Content starts
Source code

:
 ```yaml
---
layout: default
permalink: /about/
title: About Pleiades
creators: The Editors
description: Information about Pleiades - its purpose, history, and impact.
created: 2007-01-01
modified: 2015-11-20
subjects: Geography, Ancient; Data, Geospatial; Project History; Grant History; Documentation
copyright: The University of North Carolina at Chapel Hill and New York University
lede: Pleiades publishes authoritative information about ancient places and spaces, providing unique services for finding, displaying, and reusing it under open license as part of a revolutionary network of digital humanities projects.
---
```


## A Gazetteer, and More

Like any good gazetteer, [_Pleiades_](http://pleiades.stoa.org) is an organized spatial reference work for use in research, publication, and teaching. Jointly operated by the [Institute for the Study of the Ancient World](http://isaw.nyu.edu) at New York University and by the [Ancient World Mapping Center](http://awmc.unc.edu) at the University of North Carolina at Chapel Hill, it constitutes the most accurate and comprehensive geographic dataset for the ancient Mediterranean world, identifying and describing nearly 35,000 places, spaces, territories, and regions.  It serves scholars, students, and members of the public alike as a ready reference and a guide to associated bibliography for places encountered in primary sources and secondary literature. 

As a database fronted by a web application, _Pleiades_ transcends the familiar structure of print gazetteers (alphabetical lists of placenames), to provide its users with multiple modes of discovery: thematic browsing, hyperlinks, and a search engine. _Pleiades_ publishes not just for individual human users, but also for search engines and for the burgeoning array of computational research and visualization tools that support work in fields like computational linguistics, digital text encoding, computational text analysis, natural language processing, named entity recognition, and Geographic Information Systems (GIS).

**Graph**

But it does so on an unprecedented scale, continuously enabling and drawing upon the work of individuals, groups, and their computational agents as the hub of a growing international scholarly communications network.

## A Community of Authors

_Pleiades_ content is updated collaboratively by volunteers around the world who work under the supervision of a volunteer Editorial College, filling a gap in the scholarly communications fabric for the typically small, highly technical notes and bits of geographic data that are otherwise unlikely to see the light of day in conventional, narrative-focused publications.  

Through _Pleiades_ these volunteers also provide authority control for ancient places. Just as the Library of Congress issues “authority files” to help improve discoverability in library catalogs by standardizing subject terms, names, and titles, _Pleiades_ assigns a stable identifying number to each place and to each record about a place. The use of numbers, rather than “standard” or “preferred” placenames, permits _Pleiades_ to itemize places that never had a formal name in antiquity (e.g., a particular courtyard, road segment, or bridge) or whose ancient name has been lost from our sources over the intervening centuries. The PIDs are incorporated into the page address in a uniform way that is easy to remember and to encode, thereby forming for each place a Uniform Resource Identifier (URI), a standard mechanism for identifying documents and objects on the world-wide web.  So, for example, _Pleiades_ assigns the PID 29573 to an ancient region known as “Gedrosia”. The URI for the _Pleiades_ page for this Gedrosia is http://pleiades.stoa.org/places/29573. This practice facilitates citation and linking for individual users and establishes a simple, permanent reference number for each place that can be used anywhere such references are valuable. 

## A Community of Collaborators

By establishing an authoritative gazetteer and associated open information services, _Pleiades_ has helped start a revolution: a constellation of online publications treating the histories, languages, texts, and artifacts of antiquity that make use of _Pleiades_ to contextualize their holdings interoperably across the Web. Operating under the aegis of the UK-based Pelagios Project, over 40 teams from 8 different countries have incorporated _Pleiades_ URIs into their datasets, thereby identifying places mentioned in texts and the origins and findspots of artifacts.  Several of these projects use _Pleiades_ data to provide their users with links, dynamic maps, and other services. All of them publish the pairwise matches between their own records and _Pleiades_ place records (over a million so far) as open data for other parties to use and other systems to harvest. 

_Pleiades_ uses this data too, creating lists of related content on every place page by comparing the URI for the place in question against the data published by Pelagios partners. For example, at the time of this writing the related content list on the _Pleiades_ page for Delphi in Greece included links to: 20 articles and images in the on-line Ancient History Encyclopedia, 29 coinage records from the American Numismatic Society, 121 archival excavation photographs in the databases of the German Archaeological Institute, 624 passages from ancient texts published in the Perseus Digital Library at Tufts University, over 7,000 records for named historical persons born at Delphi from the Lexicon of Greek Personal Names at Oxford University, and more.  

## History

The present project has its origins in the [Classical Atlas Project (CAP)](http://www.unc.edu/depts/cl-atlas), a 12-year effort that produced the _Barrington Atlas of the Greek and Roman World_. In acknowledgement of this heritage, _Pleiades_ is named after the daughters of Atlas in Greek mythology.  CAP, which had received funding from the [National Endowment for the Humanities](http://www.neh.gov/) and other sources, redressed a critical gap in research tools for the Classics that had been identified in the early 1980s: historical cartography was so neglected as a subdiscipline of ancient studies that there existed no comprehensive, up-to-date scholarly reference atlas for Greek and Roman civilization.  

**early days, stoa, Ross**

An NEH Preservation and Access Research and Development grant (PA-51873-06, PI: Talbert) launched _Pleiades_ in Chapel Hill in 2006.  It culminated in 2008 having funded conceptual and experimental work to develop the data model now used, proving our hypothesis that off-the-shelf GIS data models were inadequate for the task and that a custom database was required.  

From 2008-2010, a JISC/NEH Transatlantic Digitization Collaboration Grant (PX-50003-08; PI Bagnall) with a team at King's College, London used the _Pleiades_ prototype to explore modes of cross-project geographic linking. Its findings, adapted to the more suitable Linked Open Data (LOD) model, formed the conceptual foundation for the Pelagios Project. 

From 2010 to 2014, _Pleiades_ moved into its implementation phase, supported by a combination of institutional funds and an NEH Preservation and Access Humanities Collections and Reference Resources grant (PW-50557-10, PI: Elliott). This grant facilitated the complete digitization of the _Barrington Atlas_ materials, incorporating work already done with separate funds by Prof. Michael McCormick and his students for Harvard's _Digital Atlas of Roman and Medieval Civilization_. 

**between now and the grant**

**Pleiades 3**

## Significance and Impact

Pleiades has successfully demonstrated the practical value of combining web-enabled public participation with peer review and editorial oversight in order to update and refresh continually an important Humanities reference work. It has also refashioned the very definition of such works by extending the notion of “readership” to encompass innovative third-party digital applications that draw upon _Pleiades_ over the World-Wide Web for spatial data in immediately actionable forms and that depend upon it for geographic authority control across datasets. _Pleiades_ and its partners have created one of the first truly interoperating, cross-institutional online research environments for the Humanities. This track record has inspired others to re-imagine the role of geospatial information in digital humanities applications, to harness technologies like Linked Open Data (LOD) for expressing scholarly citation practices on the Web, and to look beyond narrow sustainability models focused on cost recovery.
Content ends
Task to carry out:
Please give an exact copy of the lines above, beginning with the line containing "But it does" and running through the line containing "## A Community of Authors", and of no other lines.

Problem solution:
But it does so on an unprecedented scale, continuously enabling and drawing upon the work of individuals, groups, and their computational agents as the hub of a growing international scholarly communications network.

## A Community of Authors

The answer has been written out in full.